Menadarva, though now a farm house, was in early times a seat of the Arundells, descended from the Arundells of Trerice. To this branch of that family, it was given, according to Hals, by John Arundell, Esq. of Trerice, commonly called John Tilbury, because he was posted at this place under queen Elizabeth, to oppose the Spanish Armada in 1588. This bequest ran in the following words :—" I give and bequeath to my natural son John Arundell, my manor and barton of Menadarva in Camburne, and to his heirs lawfully begotten for ever." The last male heir (as was supposed) of this family dying without issue, his sisters on his demise took possession of this lordship, and on their marriages conveyed it to their respective husbands, who remained in the quiet enjoyment of their portions for many years. It happened however, that a younger brother of these ladies, who had taken up his abode in Spain as a merchant, and who was known to be dead, and supposed to have left no issue, had actually left an infant son. This child who passed his minority in Spain, without knowing any thing of his father's connexions in England, visited this country when he came of age ; and, on reaching Cornwall, discovered this property, to which the laws of England gave him an undeniable right. He set up his claim to the manor and barton of Menadarva, as the heir at law and brought on a trial at Launceston assizes. In this trial it appeared, on the oath of some Spanish merchants, that he was the legitimate son of Arundell, who died in Spain. In consequence of which a verdict was obtained in his favour, and at the time when Hals wrote, he was in the actual possession of the inheritance.

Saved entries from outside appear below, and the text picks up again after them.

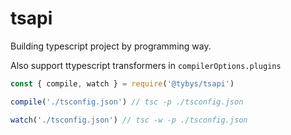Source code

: # tsapi

Building typescript project by programming way.

Also support ttypescript transformers in `compilerOptions.plugins`

```js
const { compile, watch } = require('@tybys/tsapi')

compile('./tsconfig.json') // tsc -p ./tsconfig.json

watch('./tsconfig.json') // tsc -w -p ./tsconfig.json
```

Pendarves, the seat of E. W. Pendarves, Esq. is a handsome modern building, having two fronts, which consist of squared granite. It is erected on a pleasing eminence, which commands an extensive view over the western part of the county. The southern front overlooks a large piece of artificial water, which considerably adds to the elegance of the whole.

In a field near Pendarves, is a cromleh, consisting of three upright stones, and nother covering them.

Rosewarne, which is near Camborne town, was the seat of the late William Harris, Esq. The situation of the house is not elevated, and consequently the prospects from it are not extensive; but its local beauties amply compensate for these deficiencies. The gardens and walks with which the house is surrounded, exhibit fertility in her neatest attire. The house is rather conveniently large, than magnificently spacious; but its accommodations, that are adapted to every necessary purpose, render it a delightful habitation for such as prefer retirement and the charms of nature, to the artificial grandeur of tumultuous life.

In the workhouse belonging to this parish, which is situated in the vicinity of the town, a murder was committed about four years since, by an insane man, attended with circumstances of peculiar barbarity. The poor man, who had for some time been deranged, was chained in a room, and a woman appointed by the parish to attend upon him. For some time they lived together in peace. One evening however, in the depth of winter, something occurred which it is supposed occasioned a quarrel between them ; when the woman being within his reach, he gave her a blow with some instrument, which he repeated until she expired. Alarmed at what he had done, his next contrivance was to conceal the body ; and to do this no other means were in his power but to consume it with fire. Having taken this horrid resolution, he lighted up a funeral pile with some coals that were within his reach, to which he added every thing that could feed the flame ; and before the morning he had actually reduced it to ashes. The neighbours on the approach of daylight, were astonished at the extraordinary smell, which directed them to the fatal spot. On breaking open the door, the woman was not to he found ; and the only reply they could obtain from the lunatic, was, that "Molly was gone to ashes." Of this they discovered an enormous heap, in which were some fragments of bones, that on being touched turned to dust. The unhappy lunatic has since been removed to Bodmin Gaol, where he still continues, exhibiting an appearance that places human nature in its lowest state of pitiable degradation.

Camborne is distant twelve miles west-south-west from Truro ; contains 5933 acres, 887 houses, and about 5000 inhabitants; is in the hundred of Penwith.